Under New FTC Rule, “Made in USA” Violators Will Face Monetary Penalties
On Thursday, July 1, 2021, the U.S. Federal Trade Commission (FTC) finalized a rule that both formally adopts the agency’s longstanding guidelines for “unqualified” claims that a product has U.S. origin, and authorizes monetary penalties for violations.
The rule applies to product labels that indicate without qualification that a particular good, or a specified part of that good, was made in the United States unless the good/part is:
- Subject to final assembly or processing in the United States;
- All significant processing that goes into the product occurs in the United States; and
- All or virtually all ingredients or components of the product are made and sourced in the United States.
The rule applies not just to goods labeled with the specific phrase “Made in the United States,” but product labels that have the same essential meaning, such as “American-made,” “Crafted in USA,” etc.
The rule clearly applies to physical labels on a product or its packaging, but also extends to unqualified claims of U.S. origin that appear in any “seal, mark, tag, or stamp” in “mail order catalogs” and “mail order promotional materials.” Importantly, these catalogs/materials are defined not only to include printed advertisements, but advertisements disseminated telephonically, as well as by e-mail or other electronic means. As such, the rule appears to embrace claims on websites.
The new rule does not differ substantively from the Commission’s prior guidance regarding unqualified “Made in USA” claims. However, it will formally allow the Commission to seek monetary penalties of up to $43,280 for each violation of the “Made in USA” standard.

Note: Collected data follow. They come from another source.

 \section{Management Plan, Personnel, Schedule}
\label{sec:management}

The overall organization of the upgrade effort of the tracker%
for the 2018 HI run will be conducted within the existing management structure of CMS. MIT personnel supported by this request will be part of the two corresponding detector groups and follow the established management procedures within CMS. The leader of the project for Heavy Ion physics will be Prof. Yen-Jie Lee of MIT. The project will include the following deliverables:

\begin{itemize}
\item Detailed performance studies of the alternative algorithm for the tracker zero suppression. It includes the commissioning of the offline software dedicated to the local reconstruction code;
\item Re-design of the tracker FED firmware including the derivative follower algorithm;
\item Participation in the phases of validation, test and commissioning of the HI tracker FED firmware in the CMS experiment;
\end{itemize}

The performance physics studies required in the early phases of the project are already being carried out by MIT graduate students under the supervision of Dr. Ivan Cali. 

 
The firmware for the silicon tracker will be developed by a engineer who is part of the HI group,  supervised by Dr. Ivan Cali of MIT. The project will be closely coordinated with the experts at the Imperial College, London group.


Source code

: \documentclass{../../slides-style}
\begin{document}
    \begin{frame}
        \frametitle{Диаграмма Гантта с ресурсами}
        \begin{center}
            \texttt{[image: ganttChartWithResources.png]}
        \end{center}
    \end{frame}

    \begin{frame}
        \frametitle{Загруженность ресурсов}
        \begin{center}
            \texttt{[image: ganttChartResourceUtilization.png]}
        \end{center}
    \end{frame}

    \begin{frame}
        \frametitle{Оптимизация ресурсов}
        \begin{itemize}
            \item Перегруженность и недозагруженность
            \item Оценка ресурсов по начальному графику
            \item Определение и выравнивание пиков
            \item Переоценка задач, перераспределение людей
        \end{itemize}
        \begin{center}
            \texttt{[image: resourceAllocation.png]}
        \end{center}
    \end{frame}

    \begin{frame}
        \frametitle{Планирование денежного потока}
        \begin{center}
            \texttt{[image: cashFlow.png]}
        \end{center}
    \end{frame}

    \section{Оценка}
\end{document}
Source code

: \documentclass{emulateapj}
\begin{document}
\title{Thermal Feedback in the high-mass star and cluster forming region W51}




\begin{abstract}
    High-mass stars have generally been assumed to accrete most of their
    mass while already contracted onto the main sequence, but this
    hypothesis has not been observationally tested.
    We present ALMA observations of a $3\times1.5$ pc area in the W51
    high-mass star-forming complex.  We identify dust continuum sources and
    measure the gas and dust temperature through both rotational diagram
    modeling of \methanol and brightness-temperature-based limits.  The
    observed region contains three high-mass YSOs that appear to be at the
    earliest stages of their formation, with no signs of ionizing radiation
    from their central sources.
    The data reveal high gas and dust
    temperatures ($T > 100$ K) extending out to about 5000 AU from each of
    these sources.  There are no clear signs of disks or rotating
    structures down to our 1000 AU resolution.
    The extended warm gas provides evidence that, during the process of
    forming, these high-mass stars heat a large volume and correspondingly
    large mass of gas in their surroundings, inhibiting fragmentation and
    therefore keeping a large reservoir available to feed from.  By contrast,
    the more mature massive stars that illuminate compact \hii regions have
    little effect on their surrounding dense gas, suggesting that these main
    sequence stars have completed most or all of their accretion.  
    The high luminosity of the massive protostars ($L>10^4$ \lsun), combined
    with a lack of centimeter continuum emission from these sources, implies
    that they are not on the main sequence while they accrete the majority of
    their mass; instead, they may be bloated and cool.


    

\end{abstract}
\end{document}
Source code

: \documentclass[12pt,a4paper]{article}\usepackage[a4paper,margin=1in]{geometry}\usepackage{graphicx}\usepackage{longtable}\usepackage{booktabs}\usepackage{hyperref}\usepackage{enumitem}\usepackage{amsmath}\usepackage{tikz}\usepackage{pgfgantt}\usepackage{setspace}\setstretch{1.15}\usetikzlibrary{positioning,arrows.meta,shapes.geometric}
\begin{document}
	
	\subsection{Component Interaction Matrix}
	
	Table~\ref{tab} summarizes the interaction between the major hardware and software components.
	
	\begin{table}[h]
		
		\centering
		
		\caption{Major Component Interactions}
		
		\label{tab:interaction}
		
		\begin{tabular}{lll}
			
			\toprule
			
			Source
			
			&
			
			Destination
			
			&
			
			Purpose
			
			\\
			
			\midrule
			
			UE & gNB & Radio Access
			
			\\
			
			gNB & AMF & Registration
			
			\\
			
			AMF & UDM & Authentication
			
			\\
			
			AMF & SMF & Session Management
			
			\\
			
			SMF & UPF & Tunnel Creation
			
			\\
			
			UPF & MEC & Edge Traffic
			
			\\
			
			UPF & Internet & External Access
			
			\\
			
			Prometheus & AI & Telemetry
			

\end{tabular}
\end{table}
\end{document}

Consumer advocates and domestic manufacturers have long sought more robust enforcement of the “Made in USA” standard, inclusive of monetary penalties for violations. In issuing its new rule, the Commission stated that the rule was spurred by “rampant Made in USA fraud” that harms both consumers seeking American-made products and the U.S. companies making such products. The Commission noted that its rule should “particularly benefit small businesses that rely on the Made in USA label, but lack the resources to defend themselves from imitators.”
As noted above, the rule applies to “unqualified” claims of U.S. origin. It does not address what the Commission has long considered to be “qualified” claims, such as “Made in USA with Imported Materials,” “Assembled in USA,” or similar phrases that connote more limited U.S. content or processing than is conveyed by an unqualified claim. Such claims will remain subject to enforcement action pursuant to the Commission’s general authority under Section 5 of the FTC Act.